Nonetheless, last month the folks at SymphonyIRI Group released a study entitled, “Brand Loyalty: How Understanding Brand Equity Impacts Brand Loyalty and Delivers to the Top and Bottom Line,” [free registration required] which attempts to deconstruct the drivers of brand loyalty.
The scope of the report is limited to consumer packaged goods, so the findings may not apply to all categories. Also the analysis defines loyalty as, “Greater than 50% of buyer’s total purchasing is of a single brand, not including ‘private label.’” While you can argue whether or not this is an accurate definition of loyalty, the report points to a few truths about brand loyalty which stand on their own and which stand the test of time.
1. Price does not equal value.
Perceived value drives loyal purchase behavior. The report explains, “…even when times are tight, brands are important. However, in the context of the new, more conservative world of CPG, brands that provide value are critical.” But value isn’t about price alone.
The researchers found that when it comes to brand decisions, 79% of consumers consider price and 76% consider past usage and trust of the brand. Shoppers also factor in requests of household members, product labels, in-store displays, and much more into their buying decisions.
Further twice as many people agree with the statement, “I tend to buy the items that give me the best value for the money” as those agreeing, “I tend to buy the lowest price item.”
So, bottom line, brands can’t bribe customers into loyalty with price.
2. As brand loyalty increases, consumers are less sensitive to price changes.
While marketers may know this intuitively, SymphonyIRI reports category data to prove the point: “In sugar and butter, where loyalty is pretty low, substantial price hikes have led to sharp drops in loyalty during the past three years. In blades and dish detergent, on the other hand, relatively high brand loyalty has continued to grow despite rather sharp price increases.”
This should be good news to the many companies whose categories have been hit with rising raw material and manufacturing costs. It suggests that consumers accept some price increases – loyalty is leverage.
And just because a category may not inspire high loyalty in general, it’s not stuck. The research shows that brands can still build loyalty during inflationary times. Chocolate candy is an example of a category with relatively low average loyalty (16%) that has seen an increase in loyalty between 2008 and 2011.
3. Private label enjoys loyalty too.
“Private label products have captured the attention, the respect, and the wallets of American consumers,” the report declares. The researchers found nearly all consumers purchase private brand products these days and more than one in three actually seek out private label products.
Although 47% of consumers are buying more private label today versus before the economic downturn began, the strength of private label isn’t simply a result of belt-tightening. Consumer perceptions of the quality of private label products have become quite favorable in some categories. Across retail channels, store brands are viewed as offering the same or better quality as national brands by more than 50% of the population.

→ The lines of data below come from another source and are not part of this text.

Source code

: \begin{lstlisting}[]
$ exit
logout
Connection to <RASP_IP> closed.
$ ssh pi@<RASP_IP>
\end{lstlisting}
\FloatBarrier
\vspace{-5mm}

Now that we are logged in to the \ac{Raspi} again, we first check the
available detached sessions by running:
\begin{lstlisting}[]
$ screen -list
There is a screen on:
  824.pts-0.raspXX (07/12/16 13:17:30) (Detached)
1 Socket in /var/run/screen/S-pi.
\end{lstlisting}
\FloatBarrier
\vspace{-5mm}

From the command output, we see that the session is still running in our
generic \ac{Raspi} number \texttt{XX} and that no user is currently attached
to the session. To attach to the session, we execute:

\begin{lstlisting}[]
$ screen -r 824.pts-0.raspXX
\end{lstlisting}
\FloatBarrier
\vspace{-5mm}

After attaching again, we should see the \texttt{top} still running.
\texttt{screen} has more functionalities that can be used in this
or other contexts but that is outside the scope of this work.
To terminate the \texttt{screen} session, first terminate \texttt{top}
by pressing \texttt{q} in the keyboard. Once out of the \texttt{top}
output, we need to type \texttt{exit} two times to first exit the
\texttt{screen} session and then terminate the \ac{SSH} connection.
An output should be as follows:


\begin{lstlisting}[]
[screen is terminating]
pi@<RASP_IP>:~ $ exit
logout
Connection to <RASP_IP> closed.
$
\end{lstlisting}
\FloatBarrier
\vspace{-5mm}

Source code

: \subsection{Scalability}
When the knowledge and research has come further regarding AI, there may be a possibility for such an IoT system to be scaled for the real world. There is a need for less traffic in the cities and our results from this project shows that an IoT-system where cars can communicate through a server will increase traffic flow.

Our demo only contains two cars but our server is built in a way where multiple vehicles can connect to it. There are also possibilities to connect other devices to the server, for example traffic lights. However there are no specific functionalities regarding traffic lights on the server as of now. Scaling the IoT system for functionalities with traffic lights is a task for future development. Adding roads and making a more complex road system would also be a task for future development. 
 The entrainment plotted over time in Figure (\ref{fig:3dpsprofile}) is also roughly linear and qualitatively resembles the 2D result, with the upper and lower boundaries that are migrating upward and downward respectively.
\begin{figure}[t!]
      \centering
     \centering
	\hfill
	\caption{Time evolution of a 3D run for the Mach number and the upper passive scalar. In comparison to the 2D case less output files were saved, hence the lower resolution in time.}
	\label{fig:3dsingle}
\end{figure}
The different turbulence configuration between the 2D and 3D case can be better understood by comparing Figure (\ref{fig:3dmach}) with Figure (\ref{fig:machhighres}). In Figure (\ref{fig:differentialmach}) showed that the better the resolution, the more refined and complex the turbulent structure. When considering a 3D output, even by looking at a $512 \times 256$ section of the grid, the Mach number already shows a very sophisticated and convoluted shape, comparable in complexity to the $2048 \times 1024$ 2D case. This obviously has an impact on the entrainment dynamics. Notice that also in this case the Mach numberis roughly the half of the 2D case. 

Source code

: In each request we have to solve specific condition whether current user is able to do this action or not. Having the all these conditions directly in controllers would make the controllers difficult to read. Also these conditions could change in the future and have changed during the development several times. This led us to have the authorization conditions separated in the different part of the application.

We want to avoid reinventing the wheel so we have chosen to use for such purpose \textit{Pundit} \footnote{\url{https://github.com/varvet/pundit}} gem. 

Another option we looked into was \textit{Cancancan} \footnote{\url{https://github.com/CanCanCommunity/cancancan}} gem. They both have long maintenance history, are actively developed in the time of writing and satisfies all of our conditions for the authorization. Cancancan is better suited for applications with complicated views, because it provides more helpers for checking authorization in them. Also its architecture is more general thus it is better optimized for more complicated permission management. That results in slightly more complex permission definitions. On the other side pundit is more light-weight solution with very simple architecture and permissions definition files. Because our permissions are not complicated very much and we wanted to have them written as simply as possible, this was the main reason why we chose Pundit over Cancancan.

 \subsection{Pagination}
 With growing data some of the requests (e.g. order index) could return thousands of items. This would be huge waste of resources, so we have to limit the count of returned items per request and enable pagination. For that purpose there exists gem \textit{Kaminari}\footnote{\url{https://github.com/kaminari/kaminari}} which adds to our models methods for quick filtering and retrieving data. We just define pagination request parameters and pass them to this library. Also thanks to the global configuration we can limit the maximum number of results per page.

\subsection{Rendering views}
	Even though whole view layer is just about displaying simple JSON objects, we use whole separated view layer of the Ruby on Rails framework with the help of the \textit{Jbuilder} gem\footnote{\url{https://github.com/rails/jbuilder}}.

Private label loyalty is strong and growing across many of the top 100 CPG categories, the report shows.
Concluding recommendations come straight from the report:
- Invest heavily in establishing and strengthening brand loyalty, focusing in on and delivering against the most meaningful needs of key and target shoppers.
- Leverage frequent and granular assessments of core and target shoppers to ensure a comprehensive and always-current understanding of value drivers for key categories and brands.